* **PROMPT**
Output the records, every one, exactly as given.

Saved entries

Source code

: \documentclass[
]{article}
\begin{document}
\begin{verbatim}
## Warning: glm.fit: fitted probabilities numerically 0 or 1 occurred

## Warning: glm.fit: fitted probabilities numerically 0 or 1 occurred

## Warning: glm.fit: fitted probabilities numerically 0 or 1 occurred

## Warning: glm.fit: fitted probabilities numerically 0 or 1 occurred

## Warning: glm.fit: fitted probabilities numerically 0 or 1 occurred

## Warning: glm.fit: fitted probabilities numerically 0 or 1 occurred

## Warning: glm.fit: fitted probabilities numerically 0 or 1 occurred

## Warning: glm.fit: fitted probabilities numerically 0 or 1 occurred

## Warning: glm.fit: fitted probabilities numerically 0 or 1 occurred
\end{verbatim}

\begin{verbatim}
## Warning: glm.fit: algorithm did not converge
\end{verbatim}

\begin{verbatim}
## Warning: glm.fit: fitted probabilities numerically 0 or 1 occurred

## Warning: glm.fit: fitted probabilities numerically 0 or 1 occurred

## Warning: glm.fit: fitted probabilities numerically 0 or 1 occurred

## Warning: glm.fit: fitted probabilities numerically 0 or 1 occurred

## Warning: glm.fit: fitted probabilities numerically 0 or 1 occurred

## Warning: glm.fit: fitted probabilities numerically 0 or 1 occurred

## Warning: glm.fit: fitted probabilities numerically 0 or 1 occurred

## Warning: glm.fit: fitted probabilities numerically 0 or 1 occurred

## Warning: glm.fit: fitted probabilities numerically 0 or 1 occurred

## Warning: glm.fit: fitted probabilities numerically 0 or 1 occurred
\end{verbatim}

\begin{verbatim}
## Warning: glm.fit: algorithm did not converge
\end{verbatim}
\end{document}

* **FINISHED TASK**
Source code

: \documentclass[
]{article}
\begin{document}
\begin{verbatim}
## Warning: glm.fit: fitted probabilities numerically 0 or 1 occurred

## Warning: glm.fit: fitted probabilities numerically 0 or 1 occurred

## Warning: glm.fit: fitted probabilities numerically 0 or 1 occurred

## Warning: glm.fit: fitted probabilities numerically 0 or 1 occurred

## Warning: glm.fit: fitted probabilities numerically 0 or 1 occurred

## Warning: glm.fit: fitted probabilities numerically 0 or 1 occurred

## Warning: glm.fit: fitted probabilities numerically 0 or 1 occurred

## Warning: glm.fit: fitted probabilities numerically 0 or 1 occurred

## Warning: glm.fit: fitted probabilities numerically 0 or 1 occurred
\end{verbatim}

\begin{verbatim}
## Warning: glm.fit: algorithm did not converge
\end{verbatim}

\begin{verbatim}
## Warning: glm.fit: fitted probabilities numerically 0 or 1 occurred

## Warning: glm.fit: fitted probabilities numerically 0 or 1 occurred

## Warning: glm.fit: fitted probabilities numerically 0 or 1 occurred

## Warning: glm.fit: fitted probabilities numerically 0 or 1 occurred

## Warning: glm.fit: fitted probabilities numerically 0 or 1 occurred

## Warning: glm.fit: fitted probabilities numerically 0 or 1 occurred

## Warning: glm.fit: fitted probabilities numerically 0 or 1 occurred

## Warning: glm.fit: fitted probabilities numerically 0 or 1 occurred

## Warning: glm.fit: fitted probabilities numerically 0 or 1 occurred

## Warning: glm.fit: fitted probabilities numerically 0 or 1 occurred
\end{verbatim}

\begin{verbatim}
## Warning: glm.fit: algorithm did not converge
\end{verbatim}
\end{document}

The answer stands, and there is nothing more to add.